Data extracted from a collection:
··········

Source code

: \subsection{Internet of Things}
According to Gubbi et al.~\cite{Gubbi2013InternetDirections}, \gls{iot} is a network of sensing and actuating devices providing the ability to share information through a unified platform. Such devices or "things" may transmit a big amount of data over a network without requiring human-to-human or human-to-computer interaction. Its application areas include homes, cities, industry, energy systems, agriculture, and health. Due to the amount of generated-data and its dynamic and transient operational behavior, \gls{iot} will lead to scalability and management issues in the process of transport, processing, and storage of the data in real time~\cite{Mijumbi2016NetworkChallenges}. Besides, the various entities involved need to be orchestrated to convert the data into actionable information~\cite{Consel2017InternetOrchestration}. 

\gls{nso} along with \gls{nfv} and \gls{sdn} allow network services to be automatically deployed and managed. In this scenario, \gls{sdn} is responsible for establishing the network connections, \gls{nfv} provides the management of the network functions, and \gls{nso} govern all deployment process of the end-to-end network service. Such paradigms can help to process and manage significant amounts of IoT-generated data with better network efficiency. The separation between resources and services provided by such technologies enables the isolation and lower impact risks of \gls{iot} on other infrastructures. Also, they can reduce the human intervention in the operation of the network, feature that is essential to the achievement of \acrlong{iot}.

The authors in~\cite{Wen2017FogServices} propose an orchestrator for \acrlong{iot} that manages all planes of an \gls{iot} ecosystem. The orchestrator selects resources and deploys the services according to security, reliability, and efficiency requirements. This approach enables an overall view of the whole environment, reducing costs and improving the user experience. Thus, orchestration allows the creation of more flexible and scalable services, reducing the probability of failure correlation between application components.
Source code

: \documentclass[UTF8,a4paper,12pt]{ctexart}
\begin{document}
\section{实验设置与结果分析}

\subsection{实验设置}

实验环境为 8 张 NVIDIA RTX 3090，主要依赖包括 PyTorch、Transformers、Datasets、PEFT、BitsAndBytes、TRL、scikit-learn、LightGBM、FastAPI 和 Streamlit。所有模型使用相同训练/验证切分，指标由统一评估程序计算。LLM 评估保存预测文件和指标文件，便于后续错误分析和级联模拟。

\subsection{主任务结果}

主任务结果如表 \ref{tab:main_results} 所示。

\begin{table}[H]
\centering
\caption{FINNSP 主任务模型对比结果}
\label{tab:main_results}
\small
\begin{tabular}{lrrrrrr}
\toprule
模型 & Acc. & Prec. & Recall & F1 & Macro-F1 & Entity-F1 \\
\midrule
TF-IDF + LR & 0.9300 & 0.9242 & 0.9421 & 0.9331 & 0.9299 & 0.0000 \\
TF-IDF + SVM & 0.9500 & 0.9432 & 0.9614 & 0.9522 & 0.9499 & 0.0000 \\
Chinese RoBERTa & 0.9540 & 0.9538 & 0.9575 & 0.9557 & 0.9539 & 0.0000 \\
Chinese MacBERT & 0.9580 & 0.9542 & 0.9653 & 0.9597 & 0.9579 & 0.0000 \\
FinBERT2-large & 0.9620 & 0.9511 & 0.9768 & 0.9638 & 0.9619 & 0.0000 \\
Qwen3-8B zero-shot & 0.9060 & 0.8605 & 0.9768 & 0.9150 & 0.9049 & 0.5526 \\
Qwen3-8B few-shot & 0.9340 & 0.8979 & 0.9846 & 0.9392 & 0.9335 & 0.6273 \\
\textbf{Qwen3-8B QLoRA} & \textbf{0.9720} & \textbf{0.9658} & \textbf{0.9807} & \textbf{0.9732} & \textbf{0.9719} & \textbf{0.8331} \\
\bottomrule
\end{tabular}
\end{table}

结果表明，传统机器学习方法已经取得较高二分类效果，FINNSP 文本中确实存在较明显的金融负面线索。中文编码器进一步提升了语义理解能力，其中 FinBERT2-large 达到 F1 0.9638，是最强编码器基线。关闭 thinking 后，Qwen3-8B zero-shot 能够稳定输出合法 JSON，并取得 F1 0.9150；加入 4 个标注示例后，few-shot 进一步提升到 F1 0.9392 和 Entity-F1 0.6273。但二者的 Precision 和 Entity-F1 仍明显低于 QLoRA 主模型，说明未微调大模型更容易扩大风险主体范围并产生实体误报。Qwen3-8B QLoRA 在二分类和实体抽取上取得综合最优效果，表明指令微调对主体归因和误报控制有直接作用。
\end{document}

··········

Requirement: Look back at the entries above and repeat, unchanged, every line from the line holding "TF-IDF + SVM" through the line holding "FinBERT2-large & 0.9620".

Task response:
TF-IDF + SVM & 0.9500 & 0.9432 & 0.9614 & 0.9522 & 0.9499 & 0.0000 \\
Chinese RoBERTa & 0.9540 & 0.9538 & 0.9575 & 0.9557 & 0.9539 & 0.0000 \\
Chinese MacBERT & 0.9580 & 0.9542 & 0.9653 & 0.9597 & 0.9579 & 0.0000 \\
FinBERT2-large & 0.9620 & 0.9511 & 0.9768 & 0.9638 & 0.9619 & 0.0000 \\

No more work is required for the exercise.